How LedgerProof issues the receipt
- Wrap the call. The SDK wraps a tool call or handoff and computes the SHA-256 fingerprint of the action record locally — negligible overhead.
- Batch and anchor. Fingerprints are folded into daily RFC-9162 Merkle roots and anchored to the public chain via a public-ledger transaction, so cost and latency don't scale per action.

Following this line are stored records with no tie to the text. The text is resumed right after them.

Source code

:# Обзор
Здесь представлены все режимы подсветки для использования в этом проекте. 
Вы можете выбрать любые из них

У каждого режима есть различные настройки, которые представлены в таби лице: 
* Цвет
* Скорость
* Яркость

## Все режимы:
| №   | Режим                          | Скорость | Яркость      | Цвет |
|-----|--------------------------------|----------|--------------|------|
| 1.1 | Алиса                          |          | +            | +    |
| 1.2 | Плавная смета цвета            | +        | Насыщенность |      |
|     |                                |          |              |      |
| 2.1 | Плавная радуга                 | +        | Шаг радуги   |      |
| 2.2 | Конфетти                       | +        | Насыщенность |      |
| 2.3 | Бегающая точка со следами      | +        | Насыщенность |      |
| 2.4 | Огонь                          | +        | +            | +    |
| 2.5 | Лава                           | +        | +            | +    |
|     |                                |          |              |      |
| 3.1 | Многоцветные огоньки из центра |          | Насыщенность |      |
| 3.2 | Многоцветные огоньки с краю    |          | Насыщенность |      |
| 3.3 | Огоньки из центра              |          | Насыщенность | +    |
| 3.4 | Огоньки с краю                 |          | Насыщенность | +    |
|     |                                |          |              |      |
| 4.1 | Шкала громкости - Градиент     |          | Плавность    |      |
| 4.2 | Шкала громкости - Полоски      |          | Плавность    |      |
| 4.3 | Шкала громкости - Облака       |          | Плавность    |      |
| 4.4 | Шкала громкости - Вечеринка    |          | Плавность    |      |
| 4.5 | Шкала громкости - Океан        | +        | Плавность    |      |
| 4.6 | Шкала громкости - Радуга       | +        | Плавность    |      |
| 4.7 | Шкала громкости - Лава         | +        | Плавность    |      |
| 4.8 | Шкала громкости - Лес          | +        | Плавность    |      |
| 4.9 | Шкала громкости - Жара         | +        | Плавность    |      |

- Verify independently. Any holder of the receipt re-checks it against the public chain with the open-source verifier — no account, no dependency on LedgerProof still running.
Frequently asked questions
What should an AI agent action receipt contain?
At minimum: the agent's identity, the tool or action invoked, a hash of the inputs, a hash of the outputs, a timestamp, and a reference to the parent action or handoff. Hashing the inputs and outputs keeps sensitive content private while still binding the receipt to exactly what happened.
Why isn't a normal agent log tamper-evident?
A normal log is written to storage the operator controls and can be edited or regenerated later. It cannot prove to a downstream agent, an auditor, or a counterparty that the recorded action happened exactly as shown, at that time. Anchoring each action's fingerprint to a public blockchain makes any later change detectable and independently checkable.
Can a downstream agent verify an upstream agent's receipt before trusting it?
Yes — that is the point of a verifiable handoff. Treat subagent output as untrusted until validated: the receiving agent (or a human reviewer) can check the upstream receipt against the public chain to confirm the action and its outputs existed unaltered before acting on them.
Does receipting agent actions add latency or send data to a third party?
Fingerprinting is a local SHA-256 hash with negligible overhead, and it is hash-only — the inputs and outputs never leave your systems. Fingerprints are batched into daily Merkle roots, so anchoring cost and latency do not scale per action.